There are several strategies available for health checks that you can deploy using the
`MultiDbConfig` builder. Each strategy is a class that implements the `HealthCheckStrategy`
interface. Use the constructor of a `HealthCheckStrategy` implementation to pass
a `HealthCheckStrategy.Config` object to configure the health check behavior.
The methods of the base `HealthCheckStrategy.Config` builder are shown below.
Note that some strategies (including your own custom strategies) may use a
subclass of `HealthCheckStrategy.Config` to provide extra options.
| Builder method | Default value | Description|
| --- | --- | --- |
| `interval()` | `1000` | Interval in milliseconds between health checks. |
| `timeout()` | `1000` | Timeout in milliseconds for health check requests. |
| `numProbes()` | `3` | Number of probes to perform during each health check. |
| `delayInBetweenProbes()` | `100` | Delay in milliseconds between probes during a health check. |
| `policy()` | `ProbingPolicy.BuiltIn.ALL_SUCCESS` | Policy to determine if the database is healthy based on the probe results.
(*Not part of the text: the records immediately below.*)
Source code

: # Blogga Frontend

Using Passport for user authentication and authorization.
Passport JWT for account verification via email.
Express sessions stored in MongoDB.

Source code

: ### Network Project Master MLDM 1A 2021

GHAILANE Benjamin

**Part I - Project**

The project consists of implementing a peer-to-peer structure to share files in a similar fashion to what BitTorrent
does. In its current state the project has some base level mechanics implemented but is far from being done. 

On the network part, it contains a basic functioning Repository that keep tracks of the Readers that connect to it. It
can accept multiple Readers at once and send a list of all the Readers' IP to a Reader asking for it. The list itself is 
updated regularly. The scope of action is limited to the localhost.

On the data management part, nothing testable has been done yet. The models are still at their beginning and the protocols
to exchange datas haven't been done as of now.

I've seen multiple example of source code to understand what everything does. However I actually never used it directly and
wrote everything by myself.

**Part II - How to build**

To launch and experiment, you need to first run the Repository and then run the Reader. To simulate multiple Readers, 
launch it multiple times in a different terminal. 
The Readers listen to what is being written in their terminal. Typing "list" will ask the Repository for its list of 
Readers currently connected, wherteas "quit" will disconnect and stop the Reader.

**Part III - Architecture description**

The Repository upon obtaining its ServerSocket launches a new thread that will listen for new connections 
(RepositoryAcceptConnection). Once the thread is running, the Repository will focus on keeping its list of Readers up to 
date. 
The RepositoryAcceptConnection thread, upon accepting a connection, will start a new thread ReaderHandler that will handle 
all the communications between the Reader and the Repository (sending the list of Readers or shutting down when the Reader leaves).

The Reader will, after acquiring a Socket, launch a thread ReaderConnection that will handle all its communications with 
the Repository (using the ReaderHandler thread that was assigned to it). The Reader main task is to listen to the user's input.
The options are `ALL_SUCCESS` (all probes must succeed), `ANY_SUCCESS` (at least one probe must succeed), and `MAJORITY_SUCCESS` (majority of probes must succeed). |
The sections below explain the available strategies in more detail.
### `PingStrategy` (default)
The default strategy, `PingStrategy`, periodically sends a Redis
[`PING`]({{< relref "/commands/ping" >}}) command
and checks that it gives the expected response. Any unexpected response
or exception indicates an unhealthy server. Although `PingStrategy` is
very simple, it is a good basic approach for most Redis deployments.
Although `PingStrategy` is the default, you can still activate it
explicitly using the `healthCheckStrategy()` method of the `MultiDbConfig.DatabaseConfig`
builder. Use this approach if you want to configure the default
`PingStrategy` with custom options, as shown in the example below.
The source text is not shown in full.